Information below:

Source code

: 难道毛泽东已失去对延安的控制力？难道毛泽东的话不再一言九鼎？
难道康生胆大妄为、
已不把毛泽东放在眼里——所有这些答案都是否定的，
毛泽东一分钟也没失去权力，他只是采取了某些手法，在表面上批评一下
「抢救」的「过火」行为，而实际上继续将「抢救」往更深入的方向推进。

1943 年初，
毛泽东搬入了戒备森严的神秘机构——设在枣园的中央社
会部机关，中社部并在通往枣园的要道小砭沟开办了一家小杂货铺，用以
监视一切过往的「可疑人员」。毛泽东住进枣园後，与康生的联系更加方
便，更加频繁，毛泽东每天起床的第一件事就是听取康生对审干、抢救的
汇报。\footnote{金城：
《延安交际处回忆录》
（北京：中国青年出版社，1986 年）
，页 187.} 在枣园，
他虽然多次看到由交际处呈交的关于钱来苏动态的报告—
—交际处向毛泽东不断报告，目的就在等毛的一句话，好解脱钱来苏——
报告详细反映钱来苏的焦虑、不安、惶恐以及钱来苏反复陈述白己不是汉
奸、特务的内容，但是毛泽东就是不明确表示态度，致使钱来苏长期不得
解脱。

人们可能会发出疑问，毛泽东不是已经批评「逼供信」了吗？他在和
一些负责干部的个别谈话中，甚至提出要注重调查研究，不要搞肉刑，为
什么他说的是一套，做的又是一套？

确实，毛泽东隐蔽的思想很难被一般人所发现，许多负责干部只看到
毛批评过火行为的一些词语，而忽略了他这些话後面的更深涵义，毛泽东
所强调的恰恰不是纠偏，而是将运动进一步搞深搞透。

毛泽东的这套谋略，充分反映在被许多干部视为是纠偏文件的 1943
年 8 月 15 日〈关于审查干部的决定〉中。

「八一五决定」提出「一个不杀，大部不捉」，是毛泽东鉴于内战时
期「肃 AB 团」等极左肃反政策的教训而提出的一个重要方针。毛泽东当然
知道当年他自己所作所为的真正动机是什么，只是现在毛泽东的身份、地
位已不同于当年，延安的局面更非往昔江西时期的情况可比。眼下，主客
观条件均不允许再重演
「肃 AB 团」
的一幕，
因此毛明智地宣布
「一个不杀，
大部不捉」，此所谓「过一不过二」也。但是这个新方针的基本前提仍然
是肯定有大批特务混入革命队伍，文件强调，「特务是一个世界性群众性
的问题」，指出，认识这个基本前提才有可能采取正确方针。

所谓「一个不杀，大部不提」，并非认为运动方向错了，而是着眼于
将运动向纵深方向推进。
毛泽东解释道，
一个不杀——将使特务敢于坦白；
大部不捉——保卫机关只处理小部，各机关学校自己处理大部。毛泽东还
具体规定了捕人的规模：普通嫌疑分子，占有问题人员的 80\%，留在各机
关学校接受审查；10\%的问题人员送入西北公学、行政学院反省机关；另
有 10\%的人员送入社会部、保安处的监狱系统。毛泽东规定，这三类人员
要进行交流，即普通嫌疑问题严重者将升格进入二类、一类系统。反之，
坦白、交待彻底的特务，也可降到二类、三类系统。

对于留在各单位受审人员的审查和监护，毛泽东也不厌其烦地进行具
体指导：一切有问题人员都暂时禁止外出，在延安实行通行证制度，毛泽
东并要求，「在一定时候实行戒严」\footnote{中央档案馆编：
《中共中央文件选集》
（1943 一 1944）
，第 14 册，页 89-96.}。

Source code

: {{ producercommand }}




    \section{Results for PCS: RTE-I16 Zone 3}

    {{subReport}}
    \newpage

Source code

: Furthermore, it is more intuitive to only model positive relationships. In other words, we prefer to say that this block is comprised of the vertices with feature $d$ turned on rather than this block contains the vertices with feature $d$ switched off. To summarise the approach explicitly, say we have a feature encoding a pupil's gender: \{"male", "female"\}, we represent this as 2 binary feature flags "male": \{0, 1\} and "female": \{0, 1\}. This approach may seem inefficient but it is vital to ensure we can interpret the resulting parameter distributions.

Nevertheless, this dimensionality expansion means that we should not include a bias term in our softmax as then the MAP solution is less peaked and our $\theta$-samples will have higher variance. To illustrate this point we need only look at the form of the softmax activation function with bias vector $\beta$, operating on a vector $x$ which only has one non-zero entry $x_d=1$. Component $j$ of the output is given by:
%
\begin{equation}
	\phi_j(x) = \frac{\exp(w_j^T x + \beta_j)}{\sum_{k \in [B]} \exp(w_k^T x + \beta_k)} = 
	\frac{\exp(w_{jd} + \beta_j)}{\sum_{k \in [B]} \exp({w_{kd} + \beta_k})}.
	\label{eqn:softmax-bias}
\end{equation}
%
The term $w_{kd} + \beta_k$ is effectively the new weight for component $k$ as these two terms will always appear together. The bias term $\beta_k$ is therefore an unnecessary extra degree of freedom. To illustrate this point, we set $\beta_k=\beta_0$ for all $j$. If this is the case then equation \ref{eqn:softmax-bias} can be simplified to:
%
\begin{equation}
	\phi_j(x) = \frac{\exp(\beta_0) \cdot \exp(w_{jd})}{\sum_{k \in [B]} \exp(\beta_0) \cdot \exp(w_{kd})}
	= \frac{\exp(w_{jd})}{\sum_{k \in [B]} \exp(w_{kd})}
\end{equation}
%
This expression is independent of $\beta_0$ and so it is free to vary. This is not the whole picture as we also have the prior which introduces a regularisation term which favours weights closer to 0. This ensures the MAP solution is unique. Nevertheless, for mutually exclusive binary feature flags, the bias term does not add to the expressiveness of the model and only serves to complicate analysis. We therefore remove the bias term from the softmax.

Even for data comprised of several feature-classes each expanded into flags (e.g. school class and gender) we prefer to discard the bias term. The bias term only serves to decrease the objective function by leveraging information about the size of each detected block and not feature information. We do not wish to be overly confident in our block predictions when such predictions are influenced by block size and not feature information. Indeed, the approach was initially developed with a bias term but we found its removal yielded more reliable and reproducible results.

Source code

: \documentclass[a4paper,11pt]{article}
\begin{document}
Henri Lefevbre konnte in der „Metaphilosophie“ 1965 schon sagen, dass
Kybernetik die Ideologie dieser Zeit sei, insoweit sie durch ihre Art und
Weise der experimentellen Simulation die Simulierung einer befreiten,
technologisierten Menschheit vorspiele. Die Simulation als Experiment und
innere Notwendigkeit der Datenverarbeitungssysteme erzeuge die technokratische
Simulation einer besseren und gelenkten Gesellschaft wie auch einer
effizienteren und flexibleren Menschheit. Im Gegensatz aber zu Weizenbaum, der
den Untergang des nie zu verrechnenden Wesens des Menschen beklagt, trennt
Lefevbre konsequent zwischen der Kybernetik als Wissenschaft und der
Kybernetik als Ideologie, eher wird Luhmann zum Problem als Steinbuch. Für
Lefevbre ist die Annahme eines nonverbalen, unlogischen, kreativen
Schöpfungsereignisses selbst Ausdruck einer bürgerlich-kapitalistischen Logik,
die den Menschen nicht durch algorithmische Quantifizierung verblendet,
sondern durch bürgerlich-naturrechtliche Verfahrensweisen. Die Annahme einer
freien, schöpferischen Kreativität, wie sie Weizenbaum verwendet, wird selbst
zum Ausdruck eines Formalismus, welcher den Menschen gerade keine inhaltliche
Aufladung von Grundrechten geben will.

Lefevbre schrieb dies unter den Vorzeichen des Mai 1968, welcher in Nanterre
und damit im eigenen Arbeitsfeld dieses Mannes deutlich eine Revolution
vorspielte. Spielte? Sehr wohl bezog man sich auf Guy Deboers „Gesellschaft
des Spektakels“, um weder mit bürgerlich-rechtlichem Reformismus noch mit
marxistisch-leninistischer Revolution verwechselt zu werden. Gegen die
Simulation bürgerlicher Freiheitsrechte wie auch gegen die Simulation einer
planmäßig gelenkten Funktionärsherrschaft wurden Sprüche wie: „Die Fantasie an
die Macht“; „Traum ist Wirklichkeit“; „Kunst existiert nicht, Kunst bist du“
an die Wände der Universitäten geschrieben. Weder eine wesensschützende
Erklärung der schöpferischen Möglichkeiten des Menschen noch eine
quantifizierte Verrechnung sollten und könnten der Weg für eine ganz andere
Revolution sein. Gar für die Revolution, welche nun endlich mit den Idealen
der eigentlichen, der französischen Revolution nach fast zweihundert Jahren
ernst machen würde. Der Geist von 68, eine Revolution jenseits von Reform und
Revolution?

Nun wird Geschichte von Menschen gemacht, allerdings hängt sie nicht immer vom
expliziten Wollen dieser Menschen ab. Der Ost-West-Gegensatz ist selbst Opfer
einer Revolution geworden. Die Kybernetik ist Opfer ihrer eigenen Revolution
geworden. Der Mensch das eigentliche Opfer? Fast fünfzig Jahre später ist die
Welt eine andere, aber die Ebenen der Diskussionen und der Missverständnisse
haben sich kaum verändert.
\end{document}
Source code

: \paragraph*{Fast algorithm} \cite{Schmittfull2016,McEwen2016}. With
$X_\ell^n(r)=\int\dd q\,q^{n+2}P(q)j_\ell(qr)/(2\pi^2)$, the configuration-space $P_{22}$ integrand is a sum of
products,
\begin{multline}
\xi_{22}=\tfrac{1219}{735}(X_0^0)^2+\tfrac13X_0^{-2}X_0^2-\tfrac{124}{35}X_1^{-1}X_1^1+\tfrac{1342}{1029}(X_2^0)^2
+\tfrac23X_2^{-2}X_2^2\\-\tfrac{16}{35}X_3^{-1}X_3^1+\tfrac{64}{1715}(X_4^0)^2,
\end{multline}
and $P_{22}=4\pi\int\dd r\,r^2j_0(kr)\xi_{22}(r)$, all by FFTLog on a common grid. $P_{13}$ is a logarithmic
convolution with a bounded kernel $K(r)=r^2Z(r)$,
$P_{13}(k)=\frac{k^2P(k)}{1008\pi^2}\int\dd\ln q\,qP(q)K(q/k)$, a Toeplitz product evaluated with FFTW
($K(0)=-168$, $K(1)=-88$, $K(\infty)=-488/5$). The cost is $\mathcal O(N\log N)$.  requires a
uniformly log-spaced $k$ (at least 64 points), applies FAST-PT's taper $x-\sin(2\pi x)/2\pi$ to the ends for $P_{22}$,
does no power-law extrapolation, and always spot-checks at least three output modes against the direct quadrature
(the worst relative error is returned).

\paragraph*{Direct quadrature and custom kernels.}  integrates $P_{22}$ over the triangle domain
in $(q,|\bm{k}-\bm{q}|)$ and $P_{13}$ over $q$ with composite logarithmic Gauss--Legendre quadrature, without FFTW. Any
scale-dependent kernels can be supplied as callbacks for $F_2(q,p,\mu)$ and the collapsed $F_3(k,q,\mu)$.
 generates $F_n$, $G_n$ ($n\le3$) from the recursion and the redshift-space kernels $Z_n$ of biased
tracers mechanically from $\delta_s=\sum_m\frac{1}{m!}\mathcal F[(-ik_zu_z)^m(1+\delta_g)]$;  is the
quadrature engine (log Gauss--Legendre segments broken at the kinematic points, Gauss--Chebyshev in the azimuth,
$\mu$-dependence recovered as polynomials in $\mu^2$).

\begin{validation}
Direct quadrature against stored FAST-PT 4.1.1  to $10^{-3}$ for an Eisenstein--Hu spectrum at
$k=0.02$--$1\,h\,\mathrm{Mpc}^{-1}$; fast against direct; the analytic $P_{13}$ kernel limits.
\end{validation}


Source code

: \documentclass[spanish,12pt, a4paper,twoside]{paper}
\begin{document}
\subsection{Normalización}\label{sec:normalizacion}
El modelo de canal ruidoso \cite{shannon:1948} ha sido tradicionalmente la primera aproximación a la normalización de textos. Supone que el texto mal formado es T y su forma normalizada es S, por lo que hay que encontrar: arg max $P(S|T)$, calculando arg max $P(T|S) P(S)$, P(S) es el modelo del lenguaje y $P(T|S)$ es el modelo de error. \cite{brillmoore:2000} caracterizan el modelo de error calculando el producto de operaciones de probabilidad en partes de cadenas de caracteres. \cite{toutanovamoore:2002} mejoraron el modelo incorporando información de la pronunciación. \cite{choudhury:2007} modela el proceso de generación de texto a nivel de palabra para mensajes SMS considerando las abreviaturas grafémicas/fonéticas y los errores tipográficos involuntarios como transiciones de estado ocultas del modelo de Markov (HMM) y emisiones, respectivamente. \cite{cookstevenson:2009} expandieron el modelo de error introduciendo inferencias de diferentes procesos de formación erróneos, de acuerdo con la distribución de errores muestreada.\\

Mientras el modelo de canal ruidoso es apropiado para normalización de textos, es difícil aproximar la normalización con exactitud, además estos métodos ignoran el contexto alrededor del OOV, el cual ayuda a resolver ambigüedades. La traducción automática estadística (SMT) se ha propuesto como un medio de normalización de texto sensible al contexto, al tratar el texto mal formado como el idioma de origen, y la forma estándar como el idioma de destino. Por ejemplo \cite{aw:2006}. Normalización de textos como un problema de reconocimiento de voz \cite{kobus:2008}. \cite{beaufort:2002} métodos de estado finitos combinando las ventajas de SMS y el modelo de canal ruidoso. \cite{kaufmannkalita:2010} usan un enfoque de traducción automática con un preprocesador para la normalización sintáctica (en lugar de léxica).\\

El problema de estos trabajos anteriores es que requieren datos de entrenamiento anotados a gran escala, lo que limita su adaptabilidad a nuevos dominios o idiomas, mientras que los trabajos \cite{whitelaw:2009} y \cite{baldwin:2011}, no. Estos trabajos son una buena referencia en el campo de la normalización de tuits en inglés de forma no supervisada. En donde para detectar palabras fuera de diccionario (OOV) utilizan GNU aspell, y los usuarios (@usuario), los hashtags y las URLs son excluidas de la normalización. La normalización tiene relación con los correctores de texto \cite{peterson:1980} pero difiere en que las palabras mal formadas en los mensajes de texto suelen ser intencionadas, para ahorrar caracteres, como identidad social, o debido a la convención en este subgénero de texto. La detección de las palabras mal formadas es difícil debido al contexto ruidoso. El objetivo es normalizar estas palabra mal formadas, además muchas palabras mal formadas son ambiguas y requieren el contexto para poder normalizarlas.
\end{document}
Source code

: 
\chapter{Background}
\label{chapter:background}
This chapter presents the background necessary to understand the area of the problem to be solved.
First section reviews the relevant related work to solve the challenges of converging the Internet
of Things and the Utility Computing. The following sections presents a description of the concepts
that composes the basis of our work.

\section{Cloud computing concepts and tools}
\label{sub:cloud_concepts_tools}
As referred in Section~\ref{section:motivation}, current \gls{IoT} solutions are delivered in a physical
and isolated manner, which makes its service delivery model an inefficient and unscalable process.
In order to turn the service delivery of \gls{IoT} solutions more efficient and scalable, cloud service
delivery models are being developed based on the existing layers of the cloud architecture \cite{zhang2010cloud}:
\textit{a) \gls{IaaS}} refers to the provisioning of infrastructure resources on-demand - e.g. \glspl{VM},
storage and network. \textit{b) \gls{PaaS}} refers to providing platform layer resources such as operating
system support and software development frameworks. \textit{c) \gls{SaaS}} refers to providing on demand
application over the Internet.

End of Information.

• **Required work**: Transcribe the records above exactly, beginning at the line that contains "Nun wird Geschichte" and ending with the line that contains "geworden. Der Mensch", both included, and nothing else.

• **Written response**:
Nun wird Geschichte von Menschen gemacht, allerdings hängt sie nicht immer vom
expliziten Wollen dieser Menschen ab. Der Ost-West-Gegensatz ist selbst Opfer
einer Revolution geworden. Die Kybernetik ist Opfer ihrer eigenen Revolution
geworden. Der Mensch das eigentliche Opfer? Fast fünfzig Jahre später ist die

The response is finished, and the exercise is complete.